[Dataset records]

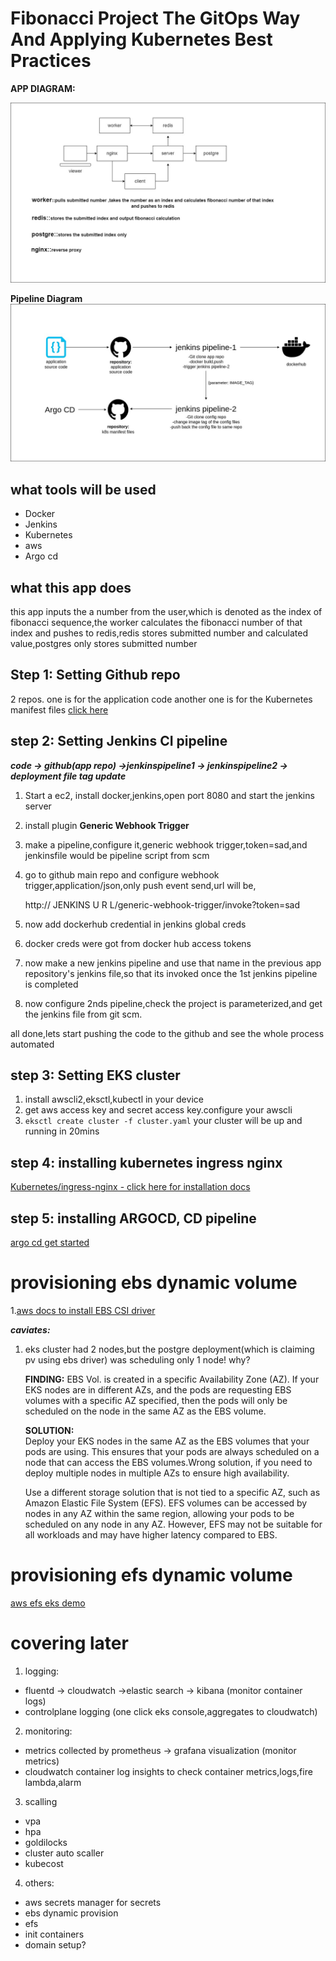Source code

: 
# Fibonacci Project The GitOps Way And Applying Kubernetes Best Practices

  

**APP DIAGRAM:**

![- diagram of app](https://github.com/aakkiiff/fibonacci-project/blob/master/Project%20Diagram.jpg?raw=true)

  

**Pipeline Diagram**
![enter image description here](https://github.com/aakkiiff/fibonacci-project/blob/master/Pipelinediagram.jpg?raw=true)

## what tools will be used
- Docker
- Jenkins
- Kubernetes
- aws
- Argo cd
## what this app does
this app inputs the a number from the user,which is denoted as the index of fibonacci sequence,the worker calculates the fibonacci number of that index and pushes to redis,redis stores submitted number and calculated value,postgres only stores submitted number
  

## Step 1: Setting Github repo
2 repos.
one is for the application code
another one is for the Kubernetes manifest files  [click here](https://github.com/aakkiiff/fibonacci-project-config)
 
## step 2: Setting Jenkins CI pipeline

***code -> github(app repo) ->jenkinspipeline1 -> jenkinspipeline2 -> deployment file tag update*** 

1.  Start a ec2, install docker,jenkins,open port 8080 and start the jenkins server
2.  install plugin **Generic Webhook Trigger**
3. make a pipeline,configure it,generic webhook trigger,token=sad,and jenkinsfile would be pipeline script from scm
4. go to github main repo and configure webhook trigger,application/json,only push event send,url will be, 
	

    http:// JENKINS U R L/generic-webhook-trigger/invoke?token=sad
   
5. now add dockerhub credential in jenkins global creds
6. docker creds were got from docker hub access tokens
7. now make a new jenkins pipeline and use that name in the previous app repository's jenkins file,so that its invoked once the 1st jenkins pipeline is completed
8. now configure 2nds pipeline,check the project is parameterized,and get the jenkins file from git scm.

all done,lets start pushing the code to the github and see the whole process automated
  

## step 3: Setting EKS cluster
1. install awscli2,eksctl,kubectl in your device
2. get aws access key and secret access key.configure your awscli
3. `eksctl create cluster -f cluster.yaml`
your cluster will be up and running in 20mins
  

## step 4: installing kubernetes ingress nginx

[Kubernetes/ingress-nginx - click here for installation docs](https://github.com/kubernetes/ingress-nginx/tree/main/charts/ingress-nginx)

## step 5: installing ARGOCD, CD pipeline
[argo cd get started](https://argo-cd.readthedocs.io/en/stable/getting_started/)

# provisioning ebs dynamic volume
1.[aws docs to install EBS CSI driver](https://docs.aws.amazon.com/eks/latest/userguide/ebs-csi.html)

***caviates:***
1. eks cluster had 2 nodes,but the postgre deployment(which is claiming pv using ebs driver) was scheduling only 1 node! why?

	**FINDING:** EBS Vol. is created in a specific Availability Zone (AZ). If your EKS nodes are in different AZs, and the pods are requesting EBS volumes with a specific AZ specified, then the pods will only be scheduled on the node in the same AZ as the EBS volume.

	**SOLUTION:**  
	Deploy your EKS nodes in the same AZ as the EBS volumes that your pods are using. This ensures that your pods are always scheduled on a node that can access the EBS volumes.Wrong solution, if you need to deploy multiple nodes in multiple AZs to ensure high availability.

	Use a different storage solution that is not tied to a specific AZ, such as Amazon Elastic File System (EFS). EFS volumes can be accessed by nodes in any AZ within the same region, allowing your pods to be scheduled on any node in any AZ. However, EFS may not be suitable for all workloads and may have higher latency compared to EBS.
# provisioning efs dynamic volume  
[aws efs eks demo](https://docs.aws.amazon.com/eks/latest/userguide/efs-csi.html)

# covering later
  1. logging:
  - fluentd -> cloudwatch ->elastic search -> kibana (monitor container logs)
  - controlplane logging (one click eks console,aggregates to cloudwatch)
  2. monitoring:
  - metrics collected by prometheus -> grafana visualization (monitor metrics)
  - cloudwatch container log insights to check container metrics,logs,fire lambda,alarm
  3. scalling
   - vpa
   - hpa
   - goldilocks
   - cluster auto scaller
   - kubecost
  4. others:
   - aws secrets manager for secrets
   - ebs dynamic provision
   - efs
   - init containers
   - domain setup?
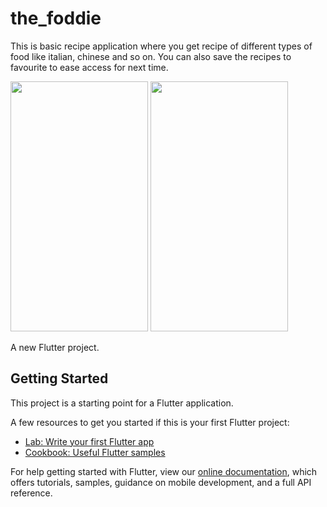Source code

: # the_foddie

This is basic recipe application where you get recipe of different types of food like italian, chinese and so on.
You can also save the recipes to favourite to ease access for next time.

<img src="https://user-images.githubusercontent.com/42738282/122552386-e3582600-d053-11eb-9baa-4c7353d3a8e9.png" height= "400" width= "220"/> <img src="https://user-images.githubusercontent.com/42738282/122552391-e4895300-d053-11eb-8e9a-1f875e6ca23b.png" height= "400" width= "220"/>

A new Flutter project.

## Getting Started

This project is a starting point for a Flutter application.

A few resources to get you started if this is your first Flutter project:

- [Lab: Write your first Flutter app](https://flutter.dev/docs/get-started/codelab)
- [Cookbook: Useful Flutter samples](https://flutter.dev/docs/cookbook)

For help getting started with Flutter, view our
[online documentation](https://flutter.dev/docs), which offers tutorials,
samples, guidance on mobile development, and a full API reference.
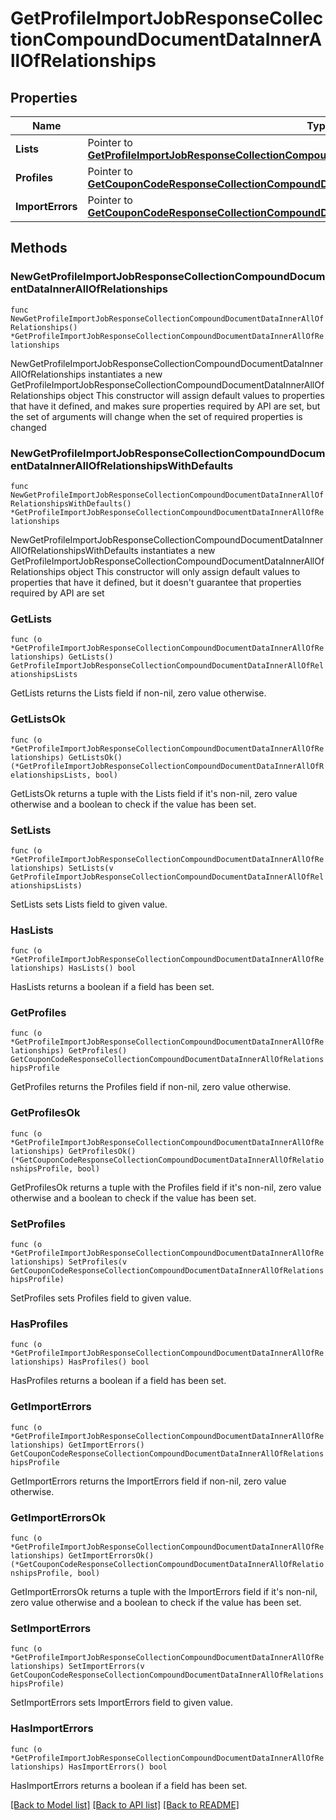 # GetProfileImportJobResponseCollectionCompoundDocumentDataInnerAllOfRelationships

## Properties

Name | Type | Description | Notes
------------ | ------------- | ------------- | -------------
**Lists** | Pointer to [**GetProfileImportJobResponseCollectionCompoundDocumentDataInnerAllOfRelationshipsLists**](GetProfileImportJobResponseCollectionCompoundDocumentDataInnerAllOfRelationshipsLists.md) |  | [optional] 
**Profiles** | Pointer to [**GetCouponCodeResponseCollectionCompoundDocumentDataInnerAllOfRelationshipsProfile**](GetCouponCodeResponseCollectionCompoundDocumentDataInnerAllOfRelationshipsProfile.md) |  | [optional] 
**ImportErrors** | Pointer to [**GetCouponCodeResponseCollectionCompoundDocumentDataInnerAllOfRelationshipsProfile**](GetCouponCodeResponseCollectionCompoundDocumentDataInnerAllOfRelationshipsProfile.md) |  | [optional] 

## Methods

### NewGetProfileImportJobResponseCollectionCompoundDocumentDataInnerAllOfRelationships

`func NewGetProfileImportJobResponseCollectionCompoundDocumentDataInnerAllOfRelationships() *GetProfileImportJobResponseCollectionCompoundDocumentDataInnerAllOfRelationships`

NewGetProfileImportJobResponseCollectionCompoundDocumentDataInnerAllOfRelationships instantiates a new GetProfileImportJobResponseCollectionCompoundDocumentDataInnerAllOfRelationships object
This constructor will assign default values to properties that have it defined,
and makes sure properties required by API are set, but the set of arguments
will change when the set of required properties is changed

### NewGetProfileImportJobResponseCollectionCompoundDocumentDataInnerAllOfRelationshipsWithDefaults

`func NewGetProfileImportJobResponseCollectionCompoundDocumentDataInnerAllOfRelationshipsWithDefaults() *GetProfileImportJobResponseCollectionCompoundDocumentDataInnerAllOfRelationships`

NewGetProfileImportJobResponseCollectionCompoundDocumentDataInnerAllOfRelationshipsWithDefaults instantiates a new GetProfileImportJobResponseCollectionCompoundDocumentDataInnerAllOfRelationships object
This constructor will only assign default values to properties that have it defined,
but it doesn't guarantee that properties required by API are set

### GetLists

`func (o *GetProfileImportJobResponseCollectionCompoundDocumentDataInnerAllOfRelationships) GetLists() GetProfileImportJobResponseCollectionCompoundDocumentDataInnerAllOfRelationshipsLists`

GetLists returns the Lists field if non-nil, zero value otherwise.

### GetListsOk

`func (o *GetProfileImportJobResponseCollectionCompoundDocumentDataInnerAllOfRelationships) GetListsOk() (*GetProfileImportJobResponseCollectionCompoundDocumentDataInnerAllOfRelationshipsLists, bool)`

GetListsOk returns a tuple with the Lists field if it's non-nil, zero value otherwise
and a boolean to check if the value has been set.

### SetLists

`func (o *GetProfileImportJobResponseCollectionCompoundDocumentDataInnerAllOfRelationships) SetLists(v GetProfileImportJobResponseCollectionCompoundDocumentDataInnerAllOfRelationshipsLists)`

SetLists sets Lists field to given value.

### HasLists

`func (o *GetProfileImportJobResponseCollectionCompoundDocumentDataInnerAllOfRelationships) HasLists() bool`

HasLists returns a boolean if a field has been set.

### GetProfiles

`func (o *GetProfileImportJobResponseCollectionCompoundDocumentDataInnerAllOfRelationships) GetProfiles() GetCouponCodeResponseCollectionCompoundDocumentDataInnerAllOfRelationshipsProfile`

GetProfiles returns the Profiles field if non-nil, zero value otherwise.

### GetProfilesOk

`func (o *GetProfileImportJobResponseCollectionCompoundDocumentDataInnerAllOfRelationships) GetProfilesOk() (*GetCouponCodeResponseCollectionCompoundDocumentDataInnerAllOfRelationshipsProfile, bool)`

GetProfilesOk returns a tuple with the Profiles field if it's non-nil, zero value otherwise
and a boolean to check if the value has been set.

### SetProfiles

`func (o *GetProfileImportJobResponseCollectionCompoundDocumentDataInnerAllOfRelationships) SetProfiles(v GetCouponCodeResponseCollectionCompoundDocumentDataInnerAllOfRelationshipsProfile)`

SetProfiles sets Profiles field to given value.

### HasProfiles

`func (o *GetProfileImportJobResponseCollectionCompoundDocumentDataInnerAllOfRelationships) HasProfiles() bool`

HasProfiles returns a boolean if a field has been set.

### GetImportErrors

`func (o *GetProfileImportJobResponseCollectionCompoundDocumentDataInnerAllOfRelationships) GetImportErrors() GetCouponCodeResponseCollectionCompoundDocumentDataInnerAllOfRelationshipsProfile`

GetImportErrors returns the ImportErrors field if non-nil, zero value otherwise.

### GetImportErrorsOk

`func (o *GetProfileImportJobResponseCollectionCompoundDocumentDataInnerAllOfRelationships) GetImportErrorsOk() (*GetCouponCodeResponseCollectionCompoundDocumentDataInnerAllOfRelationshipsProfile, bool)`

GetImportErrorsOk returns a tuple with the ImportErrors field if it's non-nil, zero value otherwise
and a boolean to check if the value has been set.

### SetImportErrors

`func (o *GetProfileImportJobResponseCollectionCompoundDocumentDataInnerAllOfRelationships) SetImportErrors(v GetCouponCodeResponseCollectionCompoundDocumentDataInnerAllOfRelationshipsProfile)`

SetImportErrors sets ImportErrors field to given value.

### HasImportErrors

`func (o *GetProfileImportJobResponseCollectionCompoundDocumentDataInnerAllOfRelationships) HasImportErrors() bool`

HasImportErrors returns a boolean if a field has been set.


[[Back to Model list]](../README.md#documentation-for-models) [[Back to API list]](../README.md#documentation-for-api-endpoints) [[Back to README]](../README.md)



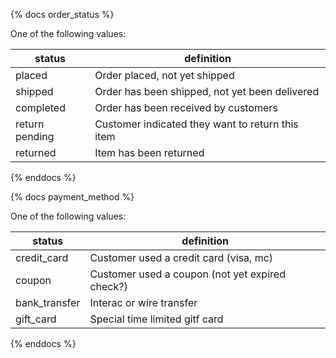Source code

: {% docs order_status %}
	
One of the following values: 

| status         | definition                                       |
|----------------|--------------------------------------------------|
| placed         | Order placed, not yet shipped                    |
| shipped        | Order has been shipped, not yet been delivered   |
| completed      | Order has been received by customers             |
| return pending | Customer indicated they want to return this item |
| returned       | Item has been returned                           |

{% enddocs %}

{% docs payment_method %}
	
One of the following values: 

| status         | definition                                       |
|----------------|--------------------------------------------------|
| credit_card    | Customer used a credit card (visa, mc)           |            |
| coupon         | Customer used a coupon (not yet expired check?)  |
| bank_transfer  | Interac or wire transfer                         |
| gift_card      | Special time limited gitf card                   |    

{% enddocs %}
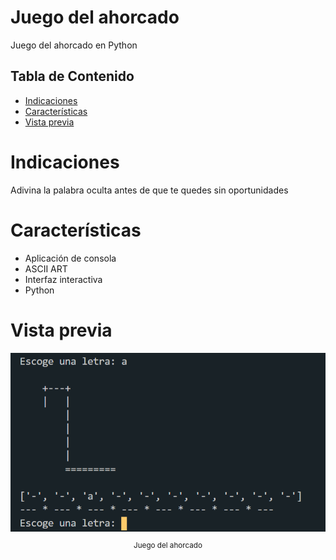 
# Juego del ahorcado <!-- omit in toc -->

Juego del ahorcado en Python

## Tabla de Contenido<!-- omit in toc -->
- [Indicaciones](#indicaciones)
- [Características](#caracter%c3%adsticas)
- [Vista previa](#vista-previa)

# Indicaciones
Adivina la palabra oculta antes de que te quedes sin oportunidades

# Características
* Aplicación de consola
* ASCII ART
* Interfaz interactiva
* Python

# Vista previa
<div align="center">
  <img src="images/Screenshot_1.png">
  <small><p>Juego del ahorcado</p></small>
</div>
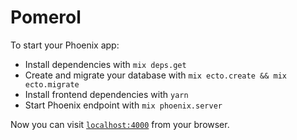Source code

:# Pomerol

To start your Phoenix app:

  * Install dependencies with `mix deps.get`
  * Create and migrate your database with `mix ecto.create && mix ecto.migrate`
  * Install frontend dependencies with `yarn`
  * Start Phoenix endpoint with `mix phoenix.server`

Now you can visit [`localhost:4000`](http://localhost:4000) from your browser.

[/Dataset records]

## What is expected
Only the lines with "completed" are needed; find them in the records and copy each one.

## Reply to the task
7. now make a new jenkins pipeline and use that name in the previous app repository's jenkins file,so that its invoked once the 1st jenkins pipeline is completed
| completed      | Order has been received by customers             |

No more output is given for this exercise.